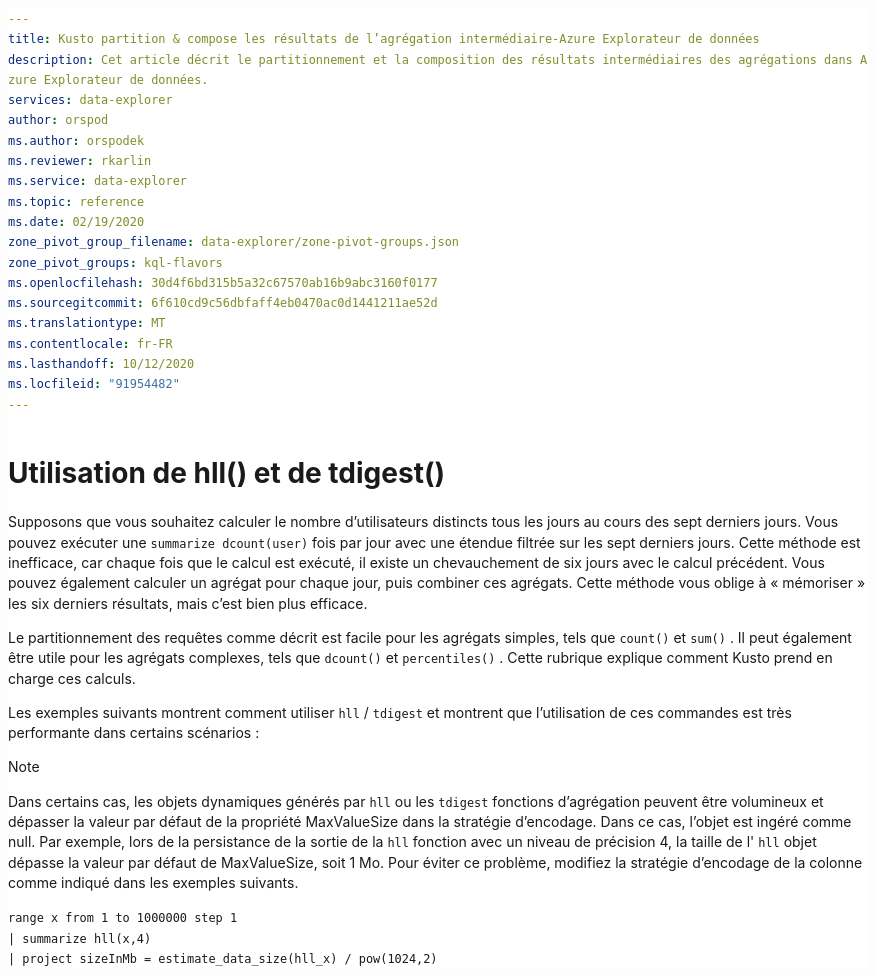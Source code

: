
 ```yaml
---
title: Kusto partition & compose les résultats de l’agrégation intermédiaire-Azure Explorateur de données
description: Cet article décrit le partitionnement et la composition des résultats intermédiaires des agrégations dans Azure Explorateur de données.
services: data-explorer
author: orspod
ms.author: orspodek
ms.reviewer: rkarlin
ms.service: data-explorer
ms.topic: reference
ms.date: 02/19/2020
zone_pivot_group_filename: data-explorer/zone-pivot-groups.json
zone_pivot_groups: kql-flavors
ms.openlocfilehash: 30d4f6bd315b5a32c67570ab16b9abc3160f0177
ms.sourcegitcommit: 6f610cd9c56dbfaff4eb0470ac0d1441211ae52d
ms.translationtype: MT
ms.contentlocale: fr-FR
ms.lasthandoff: 10/12/2020
ms.locfileid: "91954482"
---
```

# <a name="using-hll-and-tdigest"></a>Utilisation de hll() et de tdigest()

Supposons que vous souhaitez calculer le nombre d’utilisateurs distincts tous les jours au cours des sept derniers jours. Vous pouvez exécuter une `summarize dcount(user)` fois par jour avec une étendue filtrée sur les sept derniers jours. Cette méthode est inefficace, car chaque fois que le calcul est exécuté, il existe un chevauchement de six jours avec le calcul précédent. Vous pouvez également calculer un agrégat pour chaque jour, puis combiner ces agrégats. Cette méthode vous oblige à « mémoriser » les six derniers résultats, mais c’est bien plus efficace.

Le partitionnement des requêtes comme décrit est facile pour les agrégats simples, tels que `count()` et `sum()` . Il peut également être utile pour les agrégats complexes, tels que `dcount()` et `percentiles()` . Cette rubrique explique comment Kusto prend en charge ces calculs.

Les exemples suivants montrent comment utiliser `hll` / `tdigest` et montrent que l’utilisation de ces commandes est très performante dans certains scénarios :

> [!NOTE]
> Dans certains cas, les objets dynamiques générés par `hll` ou les `tdigest` fonctions d’agrégation peuvent être volumineux et dépasser la valeur par défaut de la propriété MaxValueSize dans la stratégie d’encodage. Dans ce cas, l’objet est ingéré comme null.
> Par exemple, lors de la persistance de la sortie de la `hll` fonction avec un niveau de précision 4, la taille de l' `hll` objet dépasse la valeur par défaut de MaxValueSize, soit 1 Mo.
> Pour éviter ce problème, modifiez la stratégie d’encodage de la colonne comme indiqué dans les exemples suivants.

```kusto
range x from 1 to 1000000 step 1
| summarize hll(x,4)
| project sizeInMb = estimate_data_size(hll_x) / pow(1024,2)
```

# Your goal
Copy word for word the stretch of entries above from the line that has "Les exemples suivants montrent" through the line that has "ingéré comme null.", both ends included, and nothing outside it.

# Answer space
Les exemples suivants montrent comment utiliser `hll` / `tdigest` et montrent que l’utilisation de ces commandes est très performante dans certains scénarios :

> [!NOTE]
> Dans certains cas, les objets dynamiques générés par `hll` ou les `tdigest` fonctions d’agrégation peuvent être volumineux et dépasser la valeur par défaut de la propriété MaxValueSize dans la stratégie d’encodage. Dans ce cas, l’objet est ingéré comme null.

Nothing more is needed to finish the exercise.